4 min readJan 9, 2024

Will your work stand out in the crowded process?

As US President Joe Biden likes to say, “Don’t tell me what you value. Show me your budget, and I’ll tell you what you value.” Budgets are the foundation of the policy agenda. If you’re an organization that cares about public policy, can you afford not to weigh in?

There are three main factors to consider when deciding whether to make a budget submission: what you’re trying to accomplish with a submission, how to operate within a crowded process, and what else you could be doing instead. This short series of posts takes each in turn.

Here are two (mostly) true stories:

  1. Budget submission season is the best time to articulate your policy recommendations. There is an open invitation for organizations outside government to voice their ideas, there is money to be spent (or saved) by government, and the plan for the next year is being written. Join in or be left behind.
  2. Budget submission season is the worst time to articulate your policy recommendations. It’s hard to stand out when every organization is submitting their vision for what should go in the budget at once, the process is opaque and impersonal, and your organization may not (yet) have completely articulated how it thinks government should act or react. Join in and have your hard work get lost in the shuffle.

Which of these stories applies to you, and whether your organization should spend time drafting a budget submission, depends on what the official submission process can — and cannot — do, especially on its own.

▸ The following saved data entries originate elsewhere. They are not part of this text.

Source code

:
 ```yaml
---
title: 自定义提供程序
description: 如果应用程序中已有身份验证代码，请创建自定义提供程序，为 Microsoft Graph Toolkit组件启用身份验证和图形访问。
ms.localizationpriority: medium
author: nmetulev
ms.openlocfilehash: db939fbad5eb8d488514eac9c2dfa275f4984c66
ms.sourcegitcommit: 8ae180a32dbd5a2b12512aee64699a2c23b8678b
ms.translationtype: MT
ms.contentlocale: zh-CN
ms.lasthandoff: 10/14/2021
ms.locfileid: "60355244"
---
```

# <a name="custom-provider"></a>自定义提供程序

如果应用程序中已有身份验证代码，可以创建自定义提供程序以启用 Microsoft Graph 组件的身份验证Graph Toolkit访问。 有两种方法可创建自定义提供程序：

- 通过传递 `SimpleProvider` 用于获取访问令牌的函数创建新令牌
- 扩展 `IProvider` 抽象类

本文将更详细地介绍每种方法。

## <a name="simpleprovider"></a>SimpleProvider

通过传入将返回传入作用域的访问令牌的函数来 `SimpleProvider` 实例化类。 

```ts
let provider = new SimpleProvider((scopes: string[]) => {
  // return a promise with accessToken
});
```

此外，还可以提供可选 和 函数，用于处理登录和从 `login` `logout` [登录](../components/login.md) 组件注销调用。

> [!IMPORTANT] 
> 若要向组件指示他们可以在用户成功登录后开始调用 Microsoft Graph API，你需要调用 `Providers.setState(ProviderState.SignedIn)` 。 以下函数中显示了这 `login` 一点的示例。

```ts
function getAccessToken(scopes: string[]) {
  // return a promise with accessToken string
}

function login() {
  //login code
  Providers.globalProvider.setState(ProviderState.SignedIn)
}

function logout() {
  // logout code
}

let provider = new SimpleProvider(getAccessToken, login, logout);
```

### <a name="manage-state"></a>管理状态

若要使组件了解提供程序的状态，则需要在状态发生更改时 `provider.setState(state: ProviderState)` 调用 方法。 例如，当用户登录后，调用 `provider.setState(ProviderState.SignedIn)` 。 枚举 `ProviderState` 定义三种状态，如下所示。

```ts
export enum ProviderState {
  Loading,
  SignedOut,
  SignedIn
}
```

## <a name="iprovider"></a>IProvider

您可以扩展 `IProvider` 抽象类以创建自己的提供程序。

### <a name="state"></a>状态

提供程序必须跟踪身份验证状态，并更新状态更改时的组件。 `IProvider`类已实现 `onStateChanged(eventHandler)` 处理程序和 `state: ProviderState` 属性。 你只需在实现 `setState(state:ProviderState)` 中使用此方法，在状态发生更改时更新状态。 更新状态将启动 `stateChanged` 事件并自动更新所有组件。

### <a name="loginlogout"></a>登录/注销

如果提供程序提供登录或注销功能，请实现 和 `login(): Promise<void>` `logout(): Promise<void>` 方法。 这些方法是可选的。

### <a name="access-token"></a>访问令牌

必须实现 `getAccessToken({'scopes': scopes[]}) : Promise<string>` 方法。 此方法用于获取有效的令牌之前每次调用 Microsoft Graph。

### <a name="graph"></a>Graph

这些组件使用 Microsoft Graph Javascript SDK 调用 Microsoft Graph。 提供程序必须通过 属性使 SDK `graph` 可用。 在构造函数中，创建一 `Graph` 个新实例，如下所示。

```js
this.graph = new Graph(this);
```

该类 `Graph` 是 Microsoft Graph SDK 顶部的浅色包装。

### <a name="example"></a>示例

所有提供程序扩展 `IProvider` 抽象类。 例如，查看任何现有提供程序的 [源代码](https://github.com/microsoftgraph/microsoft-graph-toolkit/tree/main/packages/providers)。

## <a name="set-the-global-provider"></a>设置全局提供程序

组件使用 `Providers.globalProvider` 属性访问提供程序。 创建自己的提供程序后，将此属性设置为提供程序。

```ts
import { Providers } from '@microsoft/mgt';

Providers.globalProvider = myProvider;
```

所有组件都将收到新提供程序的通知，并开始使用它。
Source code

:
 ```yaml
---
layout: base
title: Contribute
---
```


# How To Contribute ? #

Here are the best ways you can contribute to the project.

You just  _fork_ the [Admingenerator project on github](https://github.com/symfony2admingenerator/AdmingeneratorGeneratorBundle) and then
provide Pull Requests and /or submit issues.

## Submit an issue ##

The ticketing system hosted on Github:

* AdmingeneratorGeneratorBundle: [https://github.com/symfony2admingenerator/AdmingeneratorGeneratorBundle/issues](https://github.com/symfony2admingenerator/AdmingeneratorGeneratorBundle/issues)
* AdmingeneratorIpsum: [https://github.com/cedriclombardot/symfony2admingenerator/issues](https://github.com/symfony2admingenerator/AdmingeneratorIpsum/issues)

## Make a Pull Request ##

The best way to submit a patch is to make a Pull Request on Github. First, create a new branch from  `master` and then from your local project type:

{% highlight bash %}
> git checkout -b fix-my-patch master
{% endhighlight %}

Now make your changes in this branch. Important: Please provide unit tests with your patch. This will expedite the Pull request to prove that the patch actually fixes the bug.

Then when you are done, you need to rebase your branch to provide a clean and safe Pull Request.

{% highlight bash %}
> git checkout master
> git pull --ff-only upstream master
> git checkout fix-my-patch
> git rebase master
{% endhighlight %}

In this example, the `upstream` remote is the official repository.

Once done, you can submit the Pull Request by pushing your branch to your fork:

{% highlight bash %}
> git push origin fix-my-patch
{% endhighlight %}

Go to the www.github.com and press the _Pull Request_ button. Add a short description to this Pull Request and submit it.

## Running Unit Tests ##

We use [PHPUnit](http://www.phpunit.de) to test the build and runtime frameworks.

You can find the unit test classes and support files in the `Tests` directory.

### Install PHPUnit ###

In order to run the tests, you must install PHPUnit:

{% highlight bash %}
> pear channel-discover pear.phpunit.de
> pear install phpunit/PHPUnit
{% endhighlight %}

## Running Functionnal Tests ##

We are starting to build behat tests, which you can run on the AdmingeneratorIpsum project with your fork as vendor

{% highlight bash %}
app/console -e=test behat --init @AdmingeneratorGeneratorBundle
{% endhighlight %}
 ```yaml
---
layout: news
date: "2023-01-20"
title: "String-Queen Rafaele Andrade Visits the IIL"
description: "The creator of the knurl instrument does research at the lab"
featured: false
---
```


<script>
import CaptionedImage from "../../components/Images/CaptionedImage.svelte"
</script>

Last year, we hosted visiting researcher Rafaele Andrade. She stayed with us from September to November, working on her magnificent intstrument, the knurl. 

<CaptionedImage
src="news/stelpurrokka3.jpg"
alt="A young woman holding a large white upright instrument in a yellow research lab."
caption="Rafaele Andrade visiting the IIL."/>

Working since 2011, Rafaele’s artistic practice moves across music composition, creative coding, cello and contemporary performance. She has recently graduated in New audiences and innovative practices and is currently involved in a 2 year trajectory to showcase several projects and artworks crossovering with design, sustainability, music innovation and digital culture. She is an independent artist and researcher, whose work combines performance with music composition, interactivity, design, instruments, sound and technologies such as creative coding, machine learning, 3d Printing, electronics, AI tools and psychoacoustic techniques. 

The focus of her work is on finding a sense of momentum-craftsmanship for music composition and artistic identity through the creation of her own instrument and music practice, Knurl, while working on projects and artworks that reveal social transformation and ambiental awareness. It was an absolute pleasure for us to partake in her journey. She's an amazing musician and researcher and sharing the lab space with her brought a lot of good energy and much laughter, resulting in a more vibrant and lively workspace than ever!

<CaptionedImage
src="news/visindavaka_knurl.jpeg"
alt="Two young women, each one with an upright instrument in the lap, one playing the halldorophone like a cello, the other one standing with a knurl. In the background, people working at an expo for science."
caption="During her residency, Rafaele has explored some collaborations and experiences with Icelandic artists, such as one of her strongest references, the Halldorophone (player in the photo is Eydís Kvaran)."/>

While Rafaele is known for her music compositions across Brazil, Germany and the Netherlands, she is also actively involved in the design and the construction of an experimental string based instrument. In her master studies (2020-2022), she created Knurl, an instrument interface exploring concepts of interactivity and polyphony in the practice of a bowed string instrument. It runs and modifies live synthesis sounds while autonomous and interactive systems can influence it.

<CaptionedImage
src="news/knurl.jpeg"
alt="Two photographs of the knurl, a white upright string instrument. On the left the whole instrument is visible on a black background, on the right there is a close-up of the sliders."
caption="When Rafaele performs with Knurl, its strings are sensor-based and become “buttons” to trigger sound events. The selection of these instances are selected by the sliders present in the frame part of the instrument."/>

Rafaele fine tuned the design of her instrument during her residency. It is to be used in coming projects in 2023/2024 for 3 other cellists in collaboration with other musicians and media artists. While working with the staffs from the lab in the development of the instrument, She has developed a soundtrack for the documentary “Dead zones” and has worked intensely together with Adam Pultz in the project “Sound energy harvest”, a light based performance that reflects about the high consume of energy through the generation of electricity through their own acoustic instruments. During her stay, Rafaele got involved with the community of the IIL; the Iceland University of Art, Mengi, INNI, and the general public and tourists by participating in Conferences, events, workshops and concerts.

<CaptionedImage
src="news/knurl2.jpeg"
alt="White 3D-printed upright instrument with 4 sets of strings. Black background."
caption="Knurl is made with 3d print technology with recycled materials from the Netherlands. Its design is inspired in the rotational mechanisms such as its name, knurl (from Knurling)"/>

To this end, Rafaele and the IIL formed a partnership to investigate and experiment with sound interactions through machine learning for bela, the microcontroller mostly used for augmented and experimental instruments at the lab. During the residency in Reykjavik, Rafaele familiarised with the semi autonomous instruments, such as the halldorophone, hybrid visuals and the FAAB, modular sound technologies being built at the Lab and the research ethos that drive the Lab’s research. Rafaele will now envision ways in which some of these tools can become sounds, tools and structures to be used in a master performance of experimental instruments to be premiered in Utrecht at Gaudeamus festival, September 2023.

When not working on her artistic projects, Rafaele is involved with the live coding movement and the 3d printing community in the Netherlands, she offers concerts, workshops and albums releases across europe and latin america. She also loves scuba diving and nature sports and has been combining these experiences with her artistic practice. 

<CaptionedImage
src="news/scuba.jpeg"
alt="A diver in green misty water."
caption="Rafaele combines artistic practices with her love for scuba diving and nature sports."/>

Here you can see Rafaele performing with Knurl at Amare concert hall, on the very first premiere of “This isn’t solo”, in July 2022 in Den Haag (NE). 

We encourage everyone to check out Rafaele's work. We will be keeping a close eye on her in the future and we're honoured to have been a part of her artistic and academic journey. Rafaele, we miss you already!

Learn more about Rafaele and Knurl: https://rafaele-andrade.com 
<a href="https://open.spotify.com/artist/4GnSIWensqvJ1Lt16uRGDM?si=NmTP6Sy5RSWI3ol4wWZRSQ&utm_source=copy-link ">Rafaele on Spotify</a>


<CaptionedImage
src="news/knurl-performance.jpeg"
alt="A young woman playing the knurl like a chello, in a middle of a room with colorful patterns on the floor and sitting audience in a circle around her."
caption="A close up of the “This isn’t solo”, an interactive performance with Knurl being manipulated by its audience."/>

Submissions to a government’s budget consultation process are delivered to the federal or provincial Department of Finance, which is responsible for drafting the budget document itself. Only some of the ideas suggested in budget submissions actually make their way into the budget. And of course, the Department of Finance is not limited to ideas it receives in submissions. Submission recommendations tend to make up a small minority of budget commitments in most cases.

Separately, a parliamentary standing committee on finance (e.g., the House of Commons committee for the federal government) receives submissions from the public on what should go into the budget, and presents a synthesis of this in a report back to the house of commons or legislative assembly. The committee includes members of the government party and members of the opposition. The government in power is not obliged to take any particular action regarding the report, but it is another pool of recommendations from which the Department of Finance may draw. This typically takes place earlier in the cycle — often launched up to six months ahead of the government’s process.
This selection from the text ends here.